Was that a whimper? Too faint, too shy, I thought. No
need to move so soon. I bent my head a little to kiss the fingers of Stephanie's right hand. No need, certainly, to open my
eyes yet. And again, the whimper-plaintive, a whine almost.
"Damn," I said, stretching.

I opened my eyes, turned my neck to look at her. A little
flushed from the bright sun, and still up on her knees at attention. And she had to pee. She tried not to move, but I could
see the tension in her thighs, the tightness in her belly. She
whimpered again, through her muzzle, humbly pleading with
huge, sad eyes. I sat up straighter in the water and motioned
for Sylvie to light another cigarette for me. And I watched
Kate watch me smoke it slowly.

But now we were finally out for a walk, Kate crawling
behind me in heavy little boots, kneepads, and gloves. My deck
had some back steps down to the garden, but I hadn't used
them. I'd led her out to the hallway, and she'd followed me,
carefully descending the big, curved, graceful main staircase
on her hands and knees, past the maid rubbing the newel post
with lemon oil, through the entry hall, and out the front door.

I wondered if she'd be feeling the pebbles through her
kneepads, as we ambled slowly down the path. "Heel," I said
sharply, bending to sniff the lilac hedge. The flowers were
doing nicely-the phlox, the impatiens, delphiniums and
poppies and beds of lavender. We'd pored over the seed catalogs together when she'd redesigned this path. Of course, she
couldn't pee here.

"Come on," I said, tugging at her leash. "Good girl."
The words had slipped out. But damn it, she was being too
good. Well, I'd known I'd have to work against her fearsome
self-discipline.

We crossed to a pretty meadow between the lawn behind
her house and the stables, the dressage ring, and the bridle
paths that led into the hills. I headed toward a stand of eucalyptus, and yes, good-here were two of her clients, a young
woman, dressed only in thigh-high red patent leather boots
and torn, faded jeans, and a naked young man kneeling at her
feet. There were fresh stripes across his chest and back. And
now, I thought, he was in for a more unusual treat.

I led Kate in the couple's direction, feeling her leash
grow taut in my hand as she hesitated. She knew what I had
in mind. "I felt that," I said mildly She whimpered, her eyes
pleading and puppylike. Please Jon, she was telegraphing
to me, please, not in front of my guests. "You're a naughty
puppy," I said, jerking her leash, "getting me out of my
comfortable tub when you didn't really have to pee. Well,"
I turned sharply, "let's go back to the house. Perhaps you need
another bowl of water."

She bowed her head resignedly, and I turned again, back
to the couple in the meadow-he was standing now, his legs
spread wide, and she was probing his balls with a shiny little
metal device. But they both turned to look at us.

"Sorry," I called, "I didn't mean to disturb you. I'll be on
my way as soon as the puppy does her business."

And that was fun, their dumbstruck looks. They dropped
roles and stared at each other in astonishment. Can that really
be her? I could read in the young woman's expression. And oh
yes, here was his urgent nod back. Absolutely. Oh, my god, it is her, Liz, I know it, I can tell-she was unforgettable, that
first weekend when she showed you how to whip me. I'd recognize her anywhere.

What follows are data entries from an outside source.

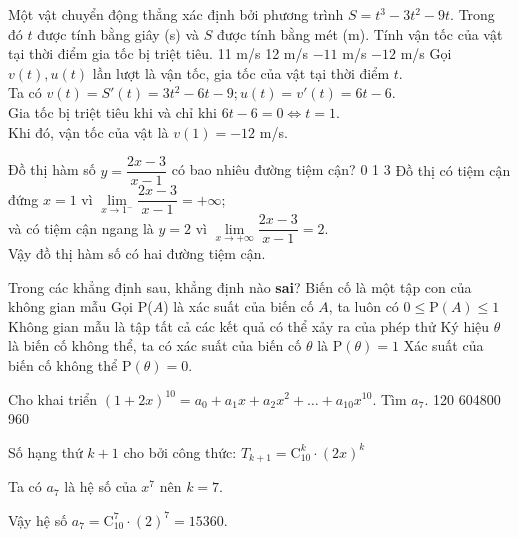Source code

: \begin{ex}%
Một vật chuyển động thẳng xác định bởi phương trình $ S= t^3 - 3t^2 - 9t. $	 Trong đó $ t $ được tính bằng giây (s) và $ S $ được tính bằng mét (m). Tính vận tốc của vật tại thời điểm gia tốc bị triệt tiêu.
	\choice
	{11 m/s}
	{12 m/s}
	{$ -11 $ m/s}
	{\True $ -12 $ m/s}
	\loigiai
	{	
Gọi $ v(t), u(t) $ lần lượt là vận tốc, gia tốc của vật tại thời điểm $ t $.\\
Ta có $ v(t) = S'(t)= 3t^2 - 6t - 9;  u(t) = v'(t)  =6t - 6$.\\
Gia tốc bị triệt tiêu khi và chỉ khi $ 6t - 6 = 0 \Leftrightarrow t = 1.$\\
Khi đó, vận tốc của vật là $ v(1) = -12 $ m/s.
	}
\end{ex}	
\begin{ex}%
	Đồ thị hàm số $ y = \dfrac{2x - 3}{x-1} $ có bao nhiêu đường tiệm cận?
	\choice
	{0}
	{1}
	{}
	{3}
	\loigiai
	{	
	Đồ thị có tiệm cận đứng $ x = 1  $	 vì $ \lim\limits_{x \to 1^-} \dfrac{2x - 3}{x-1} = + \infty $; \\
	và có tiệm cận ngang là $ y = 2  $ vì $ \lim\limits_{x \to +\infty} \dfrac{2x - 3}{x-1} = 2. $
\\	Vậy đồ thị hàm số có hai đường tiệm cận.
	}
\end{ex}	
\begin{ex}%
	Trong các khẳng định sau, khẳng định nào \textbf{sai}?
	\choice
	{Biến cố là một tập con của không gian mẫu}
	{Gọi $\mathrm{P}$($ A $) là xác suất của biến cố $ A $, ta luôn có $ 0 \leq \mathrm{P}(A) \leq 1 $}
	{Không gian mẫu là tập tất cả các kết quả có thể xảy ra của phép thử}
	{\True Ký hiệu $ \theta $ là biến cố không thể, ta có xác suất của biến cố $ \theta $ là $ \mathrm{P}( \theta ) = 1 $}
	\loigiai
	{	
	Xác suất của biến cố không thể $ \mathrm{P}( \theta ) = 0. $	
	}
\end{ex}	
\begin{ex}%
	Cho khai triển $ (1+2x)^{10} = a_0 + a_1x + a_2x^2 + \dots +  a_{10}x^{10} $. Tìm $ a_7. $
	\choice
	{120}
	{}
	{604800}
	{960}
	\loigiai
	{	

Số hạng thứ $ k+1 $ cho bởi công thức: $ T_{k+1} = \mathrm{C}_{10}^k \cdot (2x)^k  $

	Ta có $ a_7 $ là hệ số của $ x^7 $	nên $ k = 7. $
	
	Vậy hệ số $ a_7 = \mathrm{C}_{10}^7 \cdot (2)^7 = 15360. $
	}
\end{ex}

She was peeing now. You could hear it, hissing as it hit
the dusty ground. A weak little stream, her muscles were
probably too cramped to let it out any more quickly. Good.
It would last longer. She was squatting, her hands behind
her back, her eyes-in her muzzled face-open to my gaze.
Helpless, needy, open, exposed, and (finally) humiliated. It
didn't last nearly long enough. The couple by the trees were
transfixed, watching her shake herself now, to get rid of the
last drops.

(It had been Steve's idea. "But," I'd asked hesitantly, "is that
okay? I mean, don't her clients depend on her, for a certain
image, you know?"

He'd nodded solemnly.

"Most of them," he'd said. "But there are a few who'd
be... honored."

And somehow, he'd seen to it that they'd been in attendance that weekend.)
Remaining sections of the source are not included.